= Earnings quality =

Degree to which a firm's reported earnings reflect economic performance

In accounting, earnings quality, also known as quality of earnings (QoE), refers to the ability of a firm's reported earnings (net profit/income) to predict its future cash flows. It is an assessment criterion for how "repeatable, controllable and bankable" a firm's earnings are, amongst other factors, and has variously been defined as the degree to which earnings reflect underlying economic effects, are better estimates of cash flows, are conservative, or are predictable.

==Rationale==

The concept of earnings quality has roots in the judgmental nature of accounting, which can be seen in the fact the different parties may interpret the economics underlying a transaction differently, and different firms may have different business characteristics.

===Interpretation of underlying economics===

The interpretation of the economics underlying a transaction and even the wording of the accounting standards can vary between firms. This, along with the fact that a firm's financial statements are the responsibility of the firm's management, allows management to structure transactions to achieve desired accounting results, by choosing an interpretation of the economics underlying the transactions that may be different from another party's. This use of judgment by management thus increases the chances that the earnings presented in a firm's financial statements may have been manipulated.

===Differing business characteristics===

Furthermore, the fact that firms have different fundamental business characteristics increases the possibility of error in or manipulation of presented earnings. For example, companies that operate in different industries may use a given machine for entirely different purposes or wear out a given machine at dramatically different rates, which makes it appropriate to allow management to choose between alternative depreciation methods and useful lives to be applied to the use of the machine. This discretion, however, increases the possibility for firms to make both honest mistakes, such as the accidental use of a wrong useful life, or to manipulate earnings.

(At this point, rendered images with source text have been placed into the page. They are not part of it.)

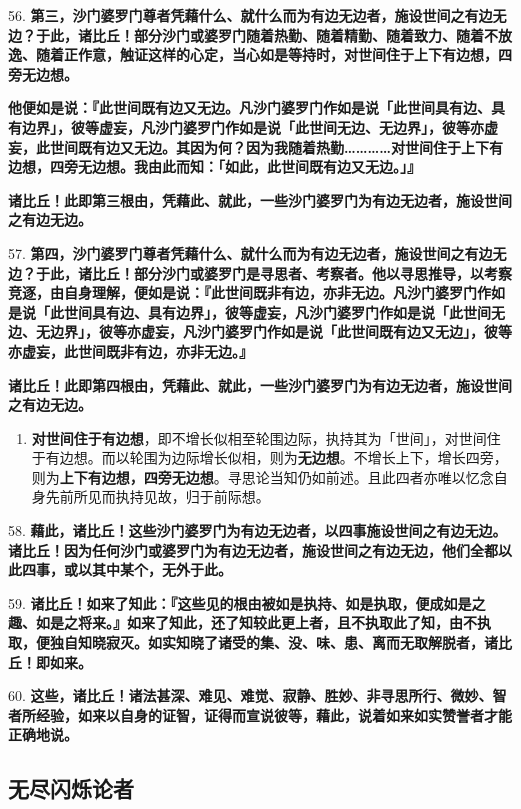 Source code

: {\Large 56.} \textbf{第三，沙门婆罗门尊者凭藉什么、就什么而为有边无边者，施设世间之有边无边？于此，诸比丘！部分沙门或婆罗门随着热勤、随着精勤、随着致力、随着不放逸、随着正作意，触证这样的心定，当心如是等持时，对世间住于上下有边想，四旁无边想。}

\textbf{他便如是说：『此世间既有边又无边。凡沙门婆罗门作如是说「此世间具有边、具有边界」，彼等虚妄，凡沙门婆罗门作如是说「此世间无边、无边界」，彼等亦虚妄，此世间既有边又无边。其因为何？因为我随着热勤…………对世间住于上下有边想，四旁无边想。我由此而知：「如此，此世间既有边又无边。」』}

\textbf{诸比丘！此即第三根由，凭藉此、就此，一些沙门婆罗门为有边无边者，施设世间之有边无边。}

{\Large 57.} \textbf{第四，沙门婆罗门尊者凭藉什么、就什么而为有边无边者，施设世间之有边无边？于此，诸比丘！部分沙门或婆罗门是寻思者、考察者。他以寻思推导，以考察竞逐，由自身理解，便如是说：『此世间既非有边，亦非无边。凡沙门婆罗门作如是说「此世间具有边、具有边界」，彼等虚妄，凡沙门婆罗门作如是说「此世间无边、无边界」，彼等亦虚妄，凡沙门婆罗门作如是说「此世间既有边又无边」，彼等亦虚妄，此世间既非有边，亦非无边。』}

\textbf{诸比丘！此即第四根由，凭藉此、就此，一些沙门婆罗门为有边无边者，施设世间之有边无边。}

\begin{enumerate}\item \textbf{对世间住于有边想}，即不增长似相至轮围边际，执持其为「世间」，对世间住于有边想。而以轮围为边际增长似相，则为\textbf{无边想}。不增长上下，增长四旁，则为\textbf{上下有边想，四旁无边想}。寻思论当知仍如前述。且此四者亦唯以忆念自身先前所见而执持见故，归于前际想。\end{enumerate}

{\Large 58.} \textbf{藉此，诸比丘！这些沙门婆罗门为有边无边者，以四事施设世间之有边无边。诸比丘！因为任何沙门或婆罗门为有边无边者，施设世间之有边无边，他们全都以此四事，或以其中某个，无外于此。}

{\Large 59.} \textbf{诸比丘！如来了知此：『这些见的根由被如是执持、如是执取，便成如是之趣、如是之将来。』如来了知此，还了知较此更上者，且不执取此了知，由不执取，便独自知晓寂灭。如实知晓了诸受的集、没、味、患、离而无取解脱者，诸比丘！即如来。}

{\Large 60.} \textbf{这些，诸比丘！诸法甚深、难见、难觉、寂静、胜妙、非寻思所行、微妙、智者所经验，如来以自身的证智，证得而宣说彼等，藉此，说着如来如实赞誉者才能正确地说。}

\subsection{无尽闪烁论者}

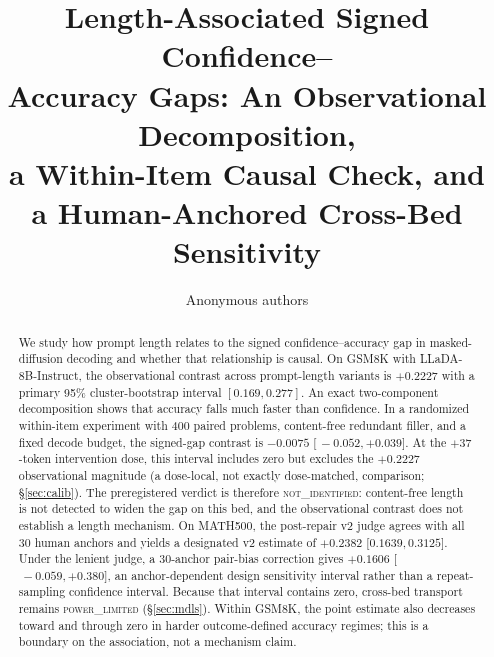 \documentclass{article}
\title{Length-Associated Signed Confidence--\\Accuracy Gaps: An Observational Decomposition,\\a Within-Item Causal Check, and\\a Human-Anchored Cross-Bed Sensitivity}
\author{Anonymous authors}
\date{}
\begin{document}
\maketitle
{}

\begin{abstract}
We study how prompt length relates to the signed confidence--accuracy gap in
masked-diffusion decoding and whether that relationship is causal.  On GSM8K with
LLaDA-8B-Instruct, the observational contrast across prompt-length variants is
$+0.2227$ with a primary 95\% cluster-bootstrap interval $[0.169,0.277]$.
An exact two-component decomposition shows that accuracy falls much faster than
confidence.  In a randomized within-item experiment with $400$ paired problems,
content-free redundant filler, and a fixed decode budget, the signed-gap contrast is
$-0.0075$ [$\,{-}0.052,+0.039$].  At the $+37$-token intervention dose, this interval
includes zero but excludes the $+0.2227$ observational magnitude (a dose-local, not
exactly dose-matched, comparison; \S\ref{sec:calib}).  The preregistered verdict is
therefore \textsc{not\_identified}: content-free length is not detected to widen the
gap on this bed, and the observational contrast does not establish a length mechanism.
On MATH500, the post-repair v2 judge agrees with all $30$ human anchors and yields a
designated v2 estimate of $+0.2382$ [$0.1639,0.3125$].  Under the lenient judge, a
$30$-anchor pair-bias correction gives $+0.1606$ [$\,{-}0.059,+0.380$], an
anchor-dependent design sensitivity interval rather than a repeat-sampling confidence
interval.  Because that interval contains zero, cross-bed transport remains
\textsc{power\_limited} (\S\ref{sec:mdls}).  Within GSM8K, the point estimate also
decreases toward and through zero in harder outcome-defined accuracy regimes; this is a
boundary on the association, not a mechanism claim.
\end{abstract}
\end{document}
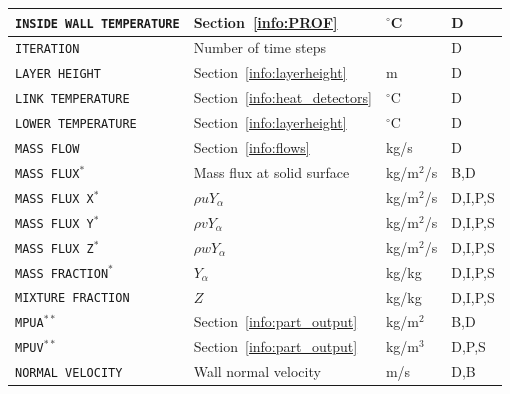 \documentclass[11pt]{book}
\newcommand{\ct}{\tt\small}
\begin{document}
\begin{longtable}{@{\extracolsep{\fill}}|l|l|l|l|}
{\ct INSIDE WALL TEMPERATURE}                   & Section~\ref{info:PROF}                       & $^\circ$C      & D            \\ \hline
{\ct ITERATION}                                 & Number of time steps                          &                & D            \\ \hline
{\ct LAYER HEIGHT}                              & Section~\ref{info:layerheight}                & m              & D            \\ \hline
{\ct LINK TEMPERATURE}                          & Section~\ref{info:heat_detectors}             & $^\circ$C      & D            \\ \hline
{\ct LOWER TEMPERATURE}                         & Section~\ref{info:layerheight}                & $^\circ$C      & D            \\ \hline
{\ct MASS FLOW}                                 & Section~\ref{info:flows}                      & kg/s           & D            \\ \hline
{\ct MASS FLUX}$^*$                             & Mass flux at solid surface                    & kg/m$^2$/s     & B,D          \\ \hline
{\ct MASS FLUX X}$^*$                           & $\rho u Y_\alpha$                             & kg/m$^2$/s     & D,I,P,S      \\ \hline
{\ct MASS FLUX Y}$^*$                           & $\rho v Y_\alpha$                             & kg/m$^2$/s     & D,I,P,S      \\ \hline
{\ct MASS FLUX Z}$^*$                           & $\rho w Y_\alpha$                             & kg/m$^2$/s     & D,I,P,S      \\ \hline
{\ct MASS FRACTION}$^*$                         & $Y_\alpha$                                    & kg/kg          & D,I,P,S      \\ \hline
{\ct MIXTURE FRACTION}                          & $Z$                                           & kg/kg          & D,I,P,S      \\ \hline
{\ct MPUA}$^{**}$                               & Section~\ref{info:part_output}                & kg/m$^2$       & B,D          \\ \hline
{\ct MPUV}$^{**}$                               & Section~\ref{info:part_output}                & kg/m$^3$       & D,P,S        \\ \hline
{\ct NORMAL VELOCITY}                           & Wall normal velocity                          & m/s            & D,B          \\ \hline

\end{longtable}
\end{document}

===Earnings quality and ways to lower it===

The above factors lead to investors needing to assess the extent to which a firm's reported earnings are free from mistake or manipulation, i.e. the quality of the firm's earnings.

Other ways accounting choices can lower a firm's earnings quality include
- Recording revenue too soon or of questionable quality,
- Recording fictitious revenue,
- Boosting income with one-time gains,
- Shifting current expense to a different period,
- Failing to record or improperly reducing liabilities,
- Shifting current revenue to a later period, and
- Shifting future expenses to the current period as a special charge

==Assessing earnings quality==

While the criteria for earnings to be considered high-quality differs between authors, sustainability of earnings may be the underlying concept.

===Conservative accounting policies===

Earnings quality has usually been associated with the use of conservative accounting policies. It has, however, been noted that conservatism in the current financial periods may allow aggressiveness in future financial periods. For example, choosing an "accelerated" depreciation method, or one that allocates a large amount of depreciation expense at the beginning of an asset's useful life, allows the firm to present abnormally high expenses for a given financial period and abnormally low expenses for future financial periods: conservatism, followed by aggressiveness. In other words, conservative decisions by management in a single period should not be used as sole proof of earnings quality.

===Other factors===

An assessment of earnings quality would therefore be based on other factors, such as
1. A correlation between reported earnings and underlying economic activity,
2. The permanence and sustainability of reported earnings,
3. The relationship between reported earnings and market valuation,
4. The extent and impact of discretionary accruals,
5. The transparency and completeness of disclosures,
6. The impact of low reported earnings on corporate image,
7. The company's handling of "bad news," and
8. The degree to which earnings are good estimates of cash flows.

===Sustainability of earnings===

One author claims, simply, that earnings are considered to be of high quality when they are sustainable.

===Methods of assessment as conflicting===

Different definitions of earnings quality, and hence the different methods of assessment, sometimes lead to contradictions between methods. For example, using only the criteria of correlation between reported earnings and underlying economic activity, accelerated depreciation may give rise to higher-quality earnings than straight-line depreciation, while the converse is true if one uses only the criteria of predictability of earnings.